Rektor-komendant ASzWoj gen. bryg. Ryszard Parafianowicz mówił o dokonanym w Akademii „oparciu tradycji nauki, kształcenia akademii na historii żołnierzy drugiej konspiracji, walce podziemia antykomunistycznego”. Zwrócił uwagę na środowe w uroczyste otwarcie w Akademii sali konferencyjno-edukacyjnej im. mjr. Zygmunta Szendzielarza „Łupaszki”.
Według Parafianowicza, najważniejszym zadaniem postawionym w ubiegłym roku przy powoływaniu Akademii Sztuki Wojskowej w miejsce Akademii Obrony Narodowej było „przywrócenie Akademii siłom zbrojnym” przy utrzymaniu studiów cywilnych.

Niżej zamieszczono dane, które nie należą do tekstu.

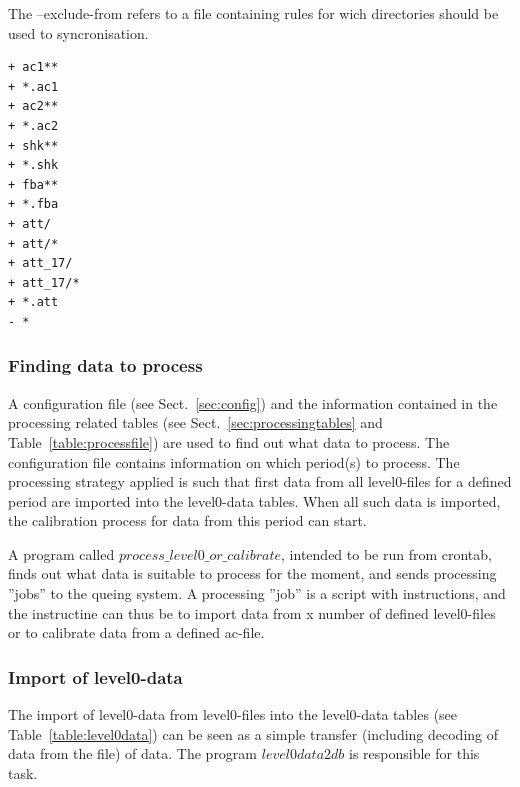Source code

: \documentclass[12pt]{article}
\begin{document}
The --exclude-from refers to a file containing rules for wich directories should be used to syncronisation.

\begin{verbatim}
+ ac1**
+ *.ac1
+ ac2**
+ *.ac2
+ shk**
+ *.shk
+ fba**
+ *.fba
+ att/
+ att/*
+ att_17/
+ att_17/*
+ *.att
- *
\end{verbatim}



\subsubsection{Finding data to process}
\label{sec:findingdata}
A configuration file (see Sect.~\ref{sec:config})
and the information contained 
in the processing related tables (see Sect.~\ref{sec:processingtables}
and Table~\ref{table:processfile}) 
are used to find out what data to process. 
The configuration file contains information on which period(s)
to process. The processing strategy applied is such that
first data from all level0-files for a defined period
are imported into the level0-data tables.
When all such data is imported, the calibration process
for data from this period can start.

A program called \(process\_level0\_or\_calibrate\), intended to be run
from crontab, finds out what data is suitable to process for the moment,
and sends processing ''jobs'' to the queing system.
A processing ''job'' is a script with instructions, 
and the instructine can thus be to import data from
x number of defined level0-files or to calibrate data from a defined 
ac-file.




\subsubsection{Import of level0-data}
\label{sec:level0import}
The import of level0-data from level0-files
into the level0-data tables (see Table~\ref{table:level0data})
can be seen as a simple transfer (including decoding of data from the file) 
of data. The program \(level0data2db\) is responsible for this task.  
 
\end{document}
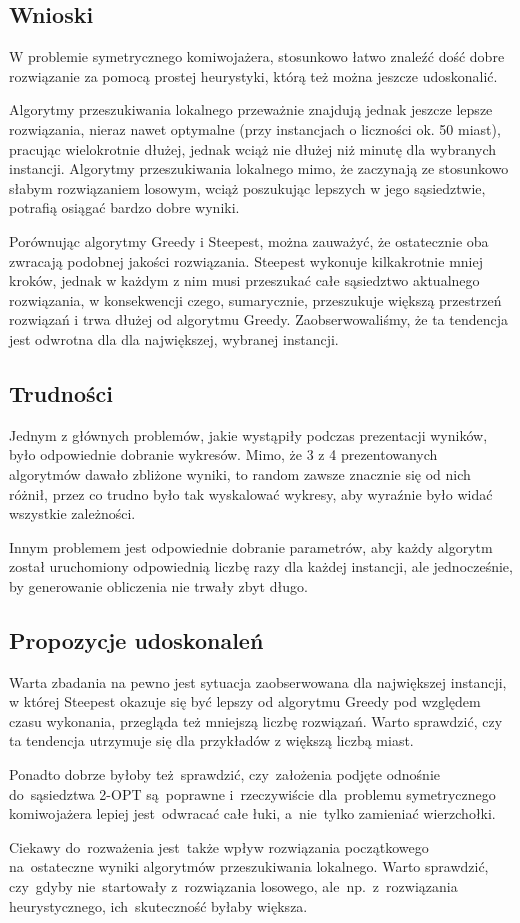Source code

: \subsection{Wnioski}

W problemie symetrycznego komiwojażera, stosunkowo łatwo znaleźć dość dobre rozwiązanie za pomocą prostej heurystyki, którą też można jeszcze udoskonalić.

Algorytmy przeszukiwania lokalnego przeważnie znajdują jednak jeszcze lepsze rozwiązania, nieraz nawet optymalne (przy instancjach o liczności ok. 50 miast), pracując wielokrotnie dłużej, jednak wciąż nie dłużej niż minutę dla wybranych instancji. Algorytmy przeszukiwania lokalnego mimo, że zaczynają ze stosunkowo słabym rozwiązaniem losowym, wciąż poszukując lepszych w jego sąsiedztwie, potrafią osiągać bardzo dobre wyniki.

Porównując algorytmy Greedy i Steepest, można zauważyć, że ostatecznie oba zwracają podobnej jakości rozwiązania. Steepest wykonuje kilkakrotnie mniej kroków, jednak w każdym z nim musi przeszukać całe sąsiedztwo aktualnego rozwiązania, w konsekwencji czego, sumarycznie, przeszukuje większą przestrzeń rozwiązań i trwa dłużej od algorytmu Greedy. Zaobserwowaliśmy, że ta tendencja jest odwrotna dla dla największej, wybranej instancji.

\subsection{Trudności}

Jednym z głównych problemów, jakie wystąpiły podczas prezentacji wyników, było odpowiednie dobranie wykresów. Mimo, że 3 z 4 prezentowanych algorytmów dawało zbliżone wyniki, to random zawsze znacznie się od nich różnił, przez co trudno było tak wyskalować wykresy, aby wyraźnie było widać wszystkie zależności. 

Innym problemem jest odpowiednie dobranie parametrów, aby każdy algorytm został uruchomiony odpowiednią liczbę razy dla każdej instancji, ale jednocześnie, by generowanie obliczenia nie trwały zbyt długo.

\subsection{Propozycje udoskonaleń}

Warta zbadania na pewno jest sytuacja zaobserwowana dla największej instancji, w której Steepest okazuje się być lepszy od algorytmu Greedy pod względem czasu wykonania, przegląda też mniejszą liczbę rozwiązań. Warto sprawdzić, czy ta tendencja utrzymuje się dla przykładów z większą liczbą miast.

Ponadto dobrze byłoby też~sprawdzić, czy~założenia podjęte odnośnie do~sąsiedztwa 2-OPT są~poprawne i~rzeczywiście dla~problemu symetrycznego komiwojażera lepiej jest~odwracać całe łuki, a~nie~tylko zamieniać wierzchołki.

Ciekawy do~rozważenia jest~także wpływ rozwiązania początkowego na~ostateczne wyniki algorytmów przeszukiwania lokalnego. Warto sprawdzić, czy~gdyby nie~startowały z~rozwiązania losowego, ale~np.~z~rozwiązania heurystycznego, ich~skuteczność byłaby większa.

„Stworzenie takiej uczelni, wytworzenie takiej atmosfery, w której z młodego, uzdolnionego oficera będzie się potrafiło wydobyć jego najważniejsze cechy, zalety intelektu, umysłu, charakteru, a następnie ukształtować z niego samodzielnego dowódcę, dobrego oficera sztabu, to niełatwe zadanie” - powiedział rektor.
Przypomniał, że na Akademii przywrócono podyplomowe studia, kończące się nadaniem stopnia oficera dyplomowanego. Zwrócił uwagę na działające na ASzWoj Centrum Symulacji Komputerowych i Gier Wojennych, gdzie sprawdza się założenia wszystkich ćwiczeń wojskowych. „To tutaj rodziła się doktryna Wojsk Obrony Terytorialnej i tu ta doktryna była testowana w grze wojennej” - podkreślił generał.
Podczas inauguracji wręczono odznaczenia. Były attache obrony RFN płk Klaus-Peter Kiser został udekorowany Krzyżem Kawalerskim Orderu Zasługi RP.
Podczas uroczystości głos zabrał prezes IPN Jarosław Szarek; odbyła się także promocja książkowego wydania pierwszego wykładu inauguracyjnego, wygłoszonego na ASzWoj przed rokiem przez Sławomira Cenckiewicza.
Utworzona w miejsce Akademii Obrony Narodowej Akademia Sztuki Wojennej działa od 1 października ub. r. ASzWoj pozostała uczelnią wojskową - publiczną uczelnią akademicką, kształcącą wojskowych i cywilów. Jej nazwa nawiązuje do Wyższej Szkoły Wojennej z okresu II RP. Podstawowym zadaniem Akademii ma być kształcenie i szkolenie żołnierzy w celu zaspokojenia potrzeb sił zbrojnych Opozycja zarzucała, że celem zmian jest wyłącznie podporządkowanie uczelni kierownictwu MON i wymiana kadr.(PAP)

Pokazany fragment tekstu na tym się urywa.